# [Task requirements]
Copies of all lines that contain "Dirección" are needed; take them from the data below.

START Information provided

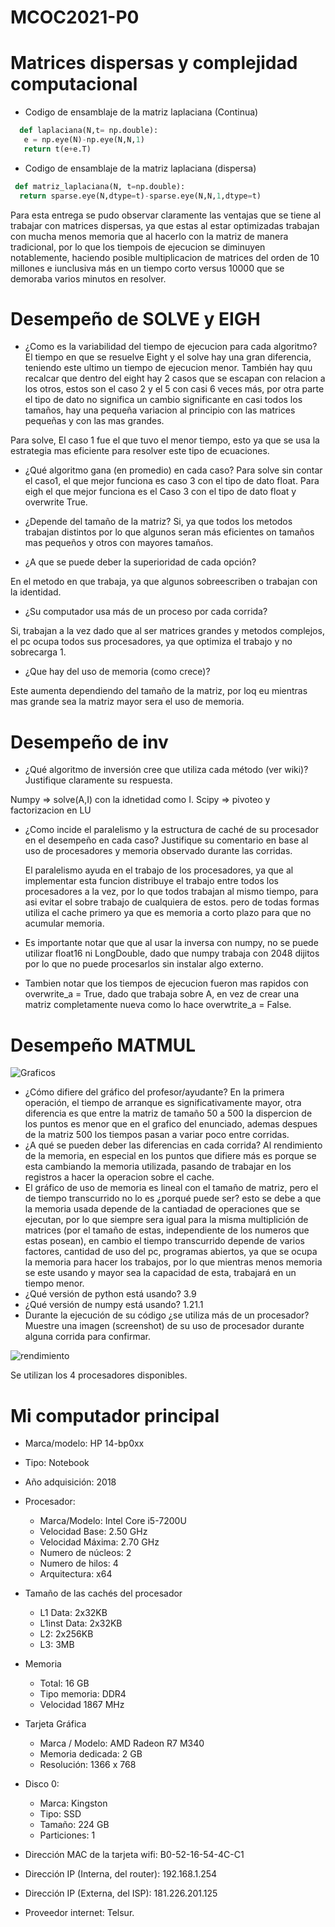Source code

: # MCOC2021-P0

# Matrices dispersas y complejidad computacional

* Codigo de ensamblaje de la matriz laplaciana (Continua)

```python
  def laplaciana(N,t= np.double):
   e = np.eye(N)-np.eye(N,N,1)
   return t(e+e.T)
```
* Codigo de ensamblaje de la matriz laplaciana (dispersa)

```python
 def matriz_laplaciana(N, t=np.double):
  return sparse.eye(N,dtype=t)-sparse.eye(N,N,1,dtype=t)
```

Para esta entrega se pudo observar claramente las ventajas que se tiene al trabajar con matrices dispersas, ya que estas al estar optimizadas trabajan con mucha menos memoria que al hacerlo con la matriz de manera tradicional, por lo que los tiempois de ejecucion se diminuyen notablemente, haciendo posible multiplicacion de matrices del orden de 10 millones e iunclusiva más en un tiempo corto versus 10000 que se demoraba varios minutos en resolver.


# Desempeño de SOLVE y EIGH

* ¿Como es la variabilidad del tiempo de ejecucion para cada algoritmo?
 El tiempo en que se resuelve Eight y el solve hay una gran diferencia, teniendo este ultimo un tiempo de ejecucion menor. 
 También hay quu recalcar que dentro del eight hay 2 casos que se escapan con relacion a los otros, estos son el caso 2 y el 5 con casi 6 veces más, por otra parte el tipo de dato no significa un cambio significante en casi todos los tamaños, hay una pequeña variacion al principio con las matrices pequeñas y con las mas grandes.
 
 Para solve, El caso 1 fue el que tuvo el menor tiempo, esto ya que se usa la estrategia mas eficiente para resolver este tipo de ecuaciones.
 
* ¿Qué algoritmo gana (en promedio) en cada caso?
 Para solve sin contar el caso1, el que mejor funciona es caso 3 con el tipo de dato float.
 Para eigh el que mejor funciona es el Caso 3 con el tipo de dato float y overwrite True.

* ¿Depende del tamaño de la matriz?
 Si, ya que todos los metodos trabajan distintos por lo que algunos seran más eficientes on tamaños mas pequeños y otros con mayores tamaños.
 
* ¿A que se puede deber la superioridad de cada opción?

 En el metodo en que trabaja, ya que algunos sobreescriben o trabajan con la identidad.

* ¿Su computador usa más de un proceso por cada corrida?

 Si, trabajan a la vez dado que al ser matrices grandes y metodos complejos, el pc ocupa todos sus procesadores, ya que optimiza el trabajo y no sobrecarga 1.  

* ¿Que hay del uso de memoria (como crece)?

Este aumenta dependiendo del tamaño de la matriz, por loq eu mientras mas grande sea la matriz mayor sera el uso de memoria.

# Desempeño de inv

* ¿Qué algoritmo de inversión cree que utiliza cada método (ver wiki)? Justifique claramente su respuesta. 

Numpy => solve(A,I) con la idnetidad como I.
Scipy => pivoteo y factorizacion en LU

* ¿Como incide el paralelismo y la estructura de caché de su procesador en el desempeño en cada caso? Justifique su comentario en base al uso de procesadores y memoria observado durante las corridas. 
 
   El paralelismo ayuda en el trabajo de los procesadores, ya que al implementar esta funcion distribuye el trabajo entre todos los procesadores a la vez, por lo que todos trabajan al mismo tiempo, para asi evitar el sobre trabajo de cualquiera de estos. pero de todas formas utiliza el cache primero ya que es memoria a corto plazo para que no acumular memoria.
   
* Es importante notar que que al usar la inversa con numpy, no se puede utilizar float16 ni LongDouble, dado que numpy trabaja con 2048 dijitos por lo que no puede procesarlos sin instalar algo externo.

* Tambien notar que los tiempos de ejecucion fueron mas rapidos con overwrite_a = True, dado que trabaja sobre A, en vez de crear una matriz completamente nueva como lo hace overwtrite_a = False.



# Desempeño MATMUL

![Graficos](https://user-images.githubusercontent.com/62270417/128526810-e252aaa7-3dab-4414-8a6b-9f5e272022f3.png)

* ¿Cómo difiere del gráfico del profesor/ayudante?
  En la primera operación, el tiempo de arranque es significativamente mayor, otra diferencia es que entre la matriz de tamaño 50 a 500 la dispercion de los puntos es menor que en el grafico del enunciado, ademas despues de la matriz 500 los tiempos pasan a variar poco entre corridas.
* ¿A qué se pueden deber las diferencias en cada corrida?
 Al rendimiento de la memoria, en especial en los puntos que difiere más es porque se esta cambiando la memoria utilizada, pasando de trabajar en los registros a hacer la operacion sobre el cache.
* El gráfico de uso de memoria es lineal con el tamaño de matriz, pero el de tiempo transcurrido no lo es ¿porqué puede ser?
 esto se debe a que la memoria usada depende de la cantiadad de operaciones que se ejecutan, por lo que siempre sera igual para la misma multiplición de matrices (por el tamaño de estas, independiente de los numeros que estas posean), en cambio el tiempo transcurrido depende de varios factores, cantidad de uso del pc, programas abiertos, ya que se ocupa la memoria para hacer los trabajos, por lo que mientras menos memoria se este usando y mayor sea la capacidad de esta, trabajará en un tiempo menor.
* ¿Qué versión de python está usando?
 3.9
* ¿Qué versión de numpy está usando?
 1.21.1
* Durante la ejecución de su código ¿se utiliza más de un procesador? Muestre una imagen (screenshot) de su uso de procesador durante alguna corrida para confirmar. 

![rendimiento](https://user-images.githubusercontent.com/62270417/128532198-ae66b7e1-9a90-44cd-84a6-66894e12ba1f.PNG)

  Se utilizan los 4 procesadores disponibles.

# Mi computador principal

* Marca/modelo: HP 14-bp0xx
* Tipo: Notebook
* Año adquisición: 2018
* Procesador:
  * Marca/Modelo: Intel Core i5-7200U
  * Velocidad Base: 2.50 GHz
  * Velocidad Máxima: 2.70 GHz
  * Numero de núcleos: 2 
  * Numero de hilos: 4
  * Arquitectura: x64
  
* Tamaño de las cachés del procesador
  * L1 Data: 2x32KB
  * L1inst Data: 2x32KB
  * L2: 2x256KB
  * L3: 3MB
  
* Memoria 
  * Total: 16 GB
  * Tipo memoria: DDR4
  * Velocidad 1867 MHz
  
* Tarjeta Gráfica
  * Marca / Modelo: AMD Radeon R7 M340
  * Memoria dedicada: 2 GB
  * Resolución: 1366 x 768

  
* Disco 0: 
  * Marca: Kingston
  * Tipo: SSD
  * Tamaño: 224 GB
  * Particiones: 1

  
* Dirección MAC de la tarjeta wifi: B0-52-16-54-4C-C1
* Dirección IP (Interna, del router): 192.168.1.254
* Dirección IP (Externa, del ISP): 181.226.201.125
* Proveedor internet: Telsur.




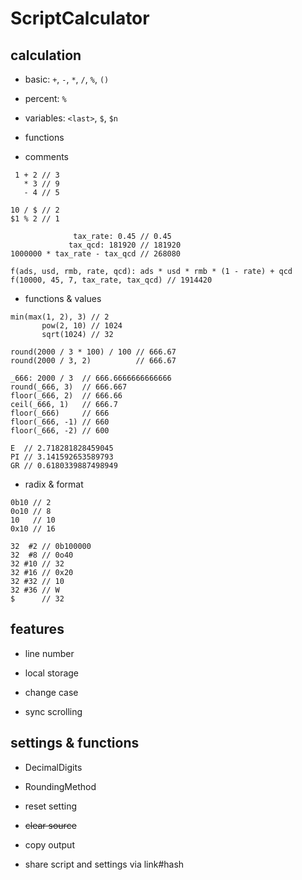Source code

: ScriptCalculator
================

## calculation

- basic: `+`, `-`, `*`, `/`, `%`, `()`

- percent: `%`

- variables: `<last>`, `$`, `$n`

- functions

- comments

```
 1 + 2 // 3
   * 3 // 9
   - 4 // 5

10 / $ // 2
$1 % 2 // 1
```

```
              tax_rate: 0.45 // 0.45
             tax_qcd: 181920 // 181920
1000000 * tax_rate - tax_qcd // 268080

f(ads, usd, rmb, rate, qcd): ads * usd * rmb * (1 - rate) + qcd
f(10000, 45, 7, tax_rate, tax_qcd) // 1914420
```

- functions & values

```
min(max(1, 2), 3) // 2
       pow(2, 10) // 1024
       sqrt(1024) // 32
```

```
round(2000 / 3 * 100) / 100 // 666.67
round(2000 / 3, 2)          // 666.67

_666: 2000 / 3  // 666.6666666666666
round(_666, 3)  // 666.667
floor(_666, 2)  // 666.66
ceil(_666, 1)   // 666.7
floor(_666)     // 666
floor(_666, -1) // 660
floor(_666, -2) // 600
```

```
E  // 2.718281828459045
PI // 3.141592653589793
GR // 0.6180339887498949
```

- radix & format

```
0b10 // 2
0o10 // 8
10   // 10
0x10 // 16

32  #2 // 0b100000
32  #8 // 0o40
32 #10 // 32
32 #16 // 0x20
32 #32 // 10
32 #36 // W
$      // 32
```

## features

- line number

- local storage

- change case

- sync scrolling

## settings & functions

- DecimalDigits

- RoundingMethod

- reset setting

- <del>clear source</del>

- copy output

- share script and settings via link#hash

END Information provided

# [Solution]
* Dirección MAC de la tarjeta wifi: B0-52-16-54-4C-C1
* Dirección IP (Interna, del router): 192.168.1.254
* Dirección IP (Externa, del ISP): 181.226.201.125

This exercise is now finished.